= Requirement =
What is needed is an exact transcription of the listing, with the images removed.
========================================
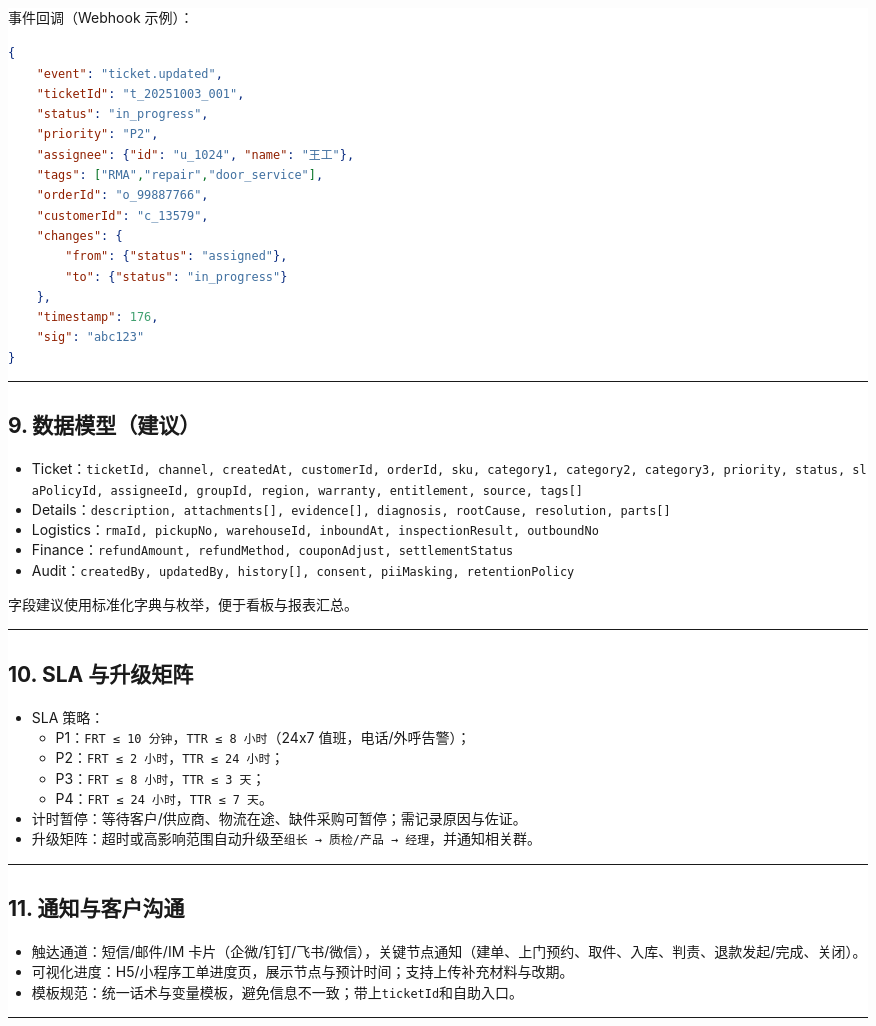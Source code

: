 事件回调（Webhook 示例）：

```json
{
	"event": "ticket.updated",
	"ticketId": "t_20251003_001",
	"status": "in_progress",
	"priority": "P2",
	"assignee": {"id": "u_1024", "name": "王工"},
	"tags": ["RMA","repair","door_service"],
	"orderId": "o_99887766",
	"customerId": "c_13579",
	"changes": {
		"from": {"status": "assigned"},
		"to": {"status": "in_progress"}
	},
	"timestamp": 176,
	"sig": "abc123"
}
```

---

## 9. 数据模型（建议）

- Ticket：`ticketId, channel, createdAt, customerId, orderId, sku, category1, category2, category3, priority, status, slaPolicyId, assigneeId, groupId, region, warranty, entitlement, source, tags[]`
- Details：`description, attachments[], evidence[], diagnosis, rootCause, resolution, parts[]`
- Logistics：`rmaId, pickupNo, warehouseId, inboundAt, inspectionResult, outboundNo`
- Finance：`refundAmount, refundMethod, couponAdjust, settlementStatus`
- Audit：`createdBy, updatedBy, history[], consent, piiMasking, retentionPolicy`

字段建议使用标准化字典与枚举，便于看板与报表汇总。

---

## 10. SLA 与升级矩阵

- SLA 策略：
	- P1：`FRT ≤ 10 分钟`，`TTR ≤ 8 小时`（24x7 值班，电话/外呼告警）；
	- P2：`FRT ≤ 2 小时`，`TTR ≤ 24 小时`；
	- P3：`FRT ≤ 8 小时`，`TTR ≤ 3 天`；
	- P4：`FRT ≤ 24 小时`，`TTR ≤ 7 天`。
- 计时暂停：等待客户/供应商、物流在途、缺件采购可暂停；需记录原因与佐证。
- 升级矩阵：超时或高影响范围自动升级至`组长 → 质检/产品 → 经理`，并通知相关群。

---

## 11. 通知与客户沟通

- 触达通道：短信/邮件/IM 卡片（企微/钉钉/飞书/微信），关键节点通知（建单、上门预约、取件、入库、判责、退款发起/完成、关闭）。
- 可视化进度：H5/小程序工单进度页，展示节点与预计时间；支持上传补充材料与改期。
- 模板规范：统一话术与变量模板，避免信息不一致；带上`ticketId`和自助入口。

---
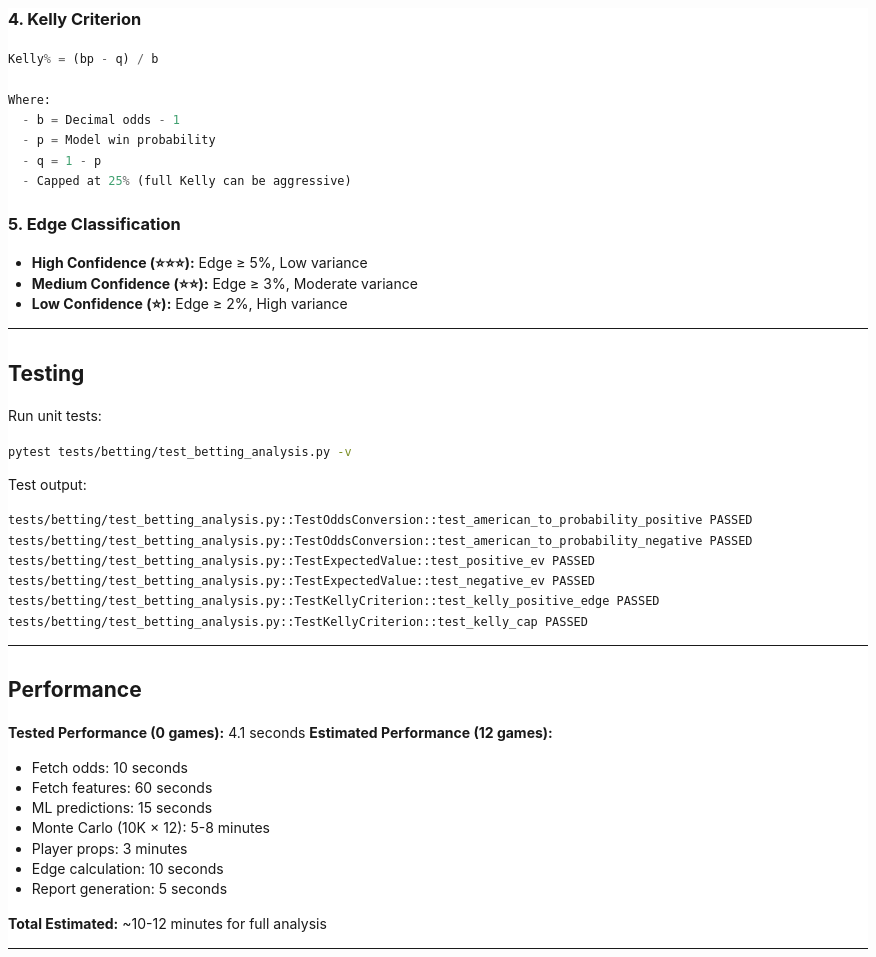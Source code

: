 ### 4. Kelly Criterion
```python
Kelly% = (bp - q) / b

Where:
  - b = Decimal odds - 1
  - p = Model win probability
  - q = 1 - p
  - Capped at 25% (full Kelly can be aggressive)
```

### 5. Edge Classification
- **High Confidence (⭐⭐⭐):** Edge ≥ 5%, Low variance
- **Medium Confidence (⭐⭐):** Edge ≥ 3%, Moderate variance
- **Low Confidence (⭐):** Edge ≥ 2%, High variance

---

## Testing

Run unit tests:
```bash
pytest tests/betting/test_betting_analysis.py -v
```

Test output:
```
tests/betting/test_betting_analysis.py::TestOddsConversion::test_american_to_probability_positive PASSED
tests/betting/test_betting_analysis.py::TestOddsConversion::test_american_to_probability_negative PASSED
tests/betting/test_betting_analysis.py::TestExpectedValue::test_positive_ev PASSED
tests/betting/test_betting_analysis.py::TestExpectedValue::test_negative_ev PASSED
tests/betting/test_betting_analysis.py::TestKellyCriterion::test_kelly_positive_edge PASSED
tests/betting/test_betting_analysis.py::TestKellyCriterion::test_kelly_cap PASSED
```

---

## Performance

**Tested Performance (0 games):** 4.1 seconds
**Estimated Performance (12 games):**
- Fetch odds: 10 seconds
- Fetch features: 60 seconds
- ML predictions: 15 seconds
- Monte Carlo (10K × 12): 5-8 minutes
- Player props: 3 minutes
- Edge calculation: 10 seconds
- Report generation: 5 seconds

**Total Estimated:** ~10-12 minutes for full analysis

---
========================================
= Output of the exercise =
Source code

: 事件回调（Webhook 示例）：

```json
{
	"event": "ticket.updated",
	"ticketId": "t_20251003_001",
	"status": "in_progress",
	"priority": "P2",
	"assignee": {"id": "u_1024", "name": "王工"},
	"tags": ["RMA","repair","door_service"],
	"orderId": "o_99887766",
	"customerId": "c_13579",
	"changes": {
		"from": {"status": "assigned"},
		"to": {"status": "in_progress"}
	},
	"timestamp": 176,
	"sig": "abc123"
}
```

---

## 9. 数据模型（建议）

- Ticket：`ticketId, channel, createdAt, customerId, orderId, sku, category1, category2, category3, priority, status, slaPolicyId, assigneeId, groupId, region, warranty, entitlement, source, tags[]`
- Details：`description, attachments[], evidence[], diagnosis, rootCause, resolution, parts[]`
- Logistics：`rmaId, pickupNo, warehouseId, inboundAt, inspectionResult, outboundNo`
- Finance：`refundAmount, refundMethod, couponAdjust, settlementStatus`
- Audit：`createdBy, updatedBy, history[], consent, piiMasking, retentionPolicy`

字段建议使用标准化字典与枚举，便于看板与报表汇总。

---

## 10. SLA 与升级矩阵

- SLA 策略：
	- P1：`FRT ≤ 10 分钟`，`TTR ≤ 8 小时`（24x7 值班，电话/外呼告警）；
	- P2：`FRT ≤ 2 小时`，`TTR ≤ 24 小时`；
	- P3：`FRT ≤ 8 小时`，`TTR ≤ 3 天`；
	- P4：`FRT ≤ 24 小时`，`TTR ≤ 7 天`。
- 计时暂停：等待客户/供应商、物流在途、缺件采购可暂停；需记录原因与佐证。
- 升级矩阵：超时或高影响范围自动升级至`组长 → 质检/产品 → 经理`，并通知相关群。

---

## 11. 通知与客户沟通

- 触达通道：短信/邮件/IM 卡片（企微/钉钉/飞书/微信），关键节点通知（建单、上门预约、取件、入库、判责、退款发起/完成、关闭）。
- 可视化进度：H5/小程序工单进度页，展示节点与预计时间；支持上传补充材料与改期。
- 模板规范：统一话术与变量模板，避免信息不一致；带上`ticketId`和自助入口。

---
Source code

: ### 4. Kelly Criterion
```python
Kelly% = (bp - q) / b

Where:
  - b = Decimal odds - 1
  - p = Model win probability
  - q = 1 - p
  - Capped at 25% (full Kelly can be aggressive)
```

### 5. Edge Classification
- **High Confidence (⭐⭐⭐):** Edge ≥ 5%, Low variance
- **Medium Confidence (⭐⭐):** Edge ≥ 3%, Moderate variance
- **Low Confidence (⭐):** Edge ≥ 2%, High variance

---

## Testing

Run unit tests:
```bash
pytest tests/betting/test_betting_analysis.py -v
```

Test output:
```
tests/betting/test_betting_analysis.py::TestOddsConversion::test_american_to_probability_positive PASSED
tests/betting/test_betting_analysis.py::TestOddsConversion::test_american_to_probability_negative PASSED
tests/betting/test_betting_analysis.py::TestExpectedValue::test_positive_ev PASSED
tests/betting/test_betting_analysis.py::TestExpectedValue::test_negative_ev PASSED
tests/betting/test_betting_analysis.py::TestKellyCriterion::test_kelly_positive_edge PASSED
tests/betting/test_betting_analysis.py::TestKellyCriterion::test_kelly_cap PASSED
```

---

## Performance

**Tested Performance (0 games):** 4.1 seconds
**Estimated Performance (12 games):**
- Fetch odds: 10 seconds
- Fetch features: 60 seconds
- ML predictions: 15 seconds
- Monte Carlo (10K × 12): 5-8 minutes
- Player props: 3 minutes
- Edge calculation: 10 seconds
- Report generation: 5 seconds

**Total Estimated:** ~10-12 minutes for full analysis

---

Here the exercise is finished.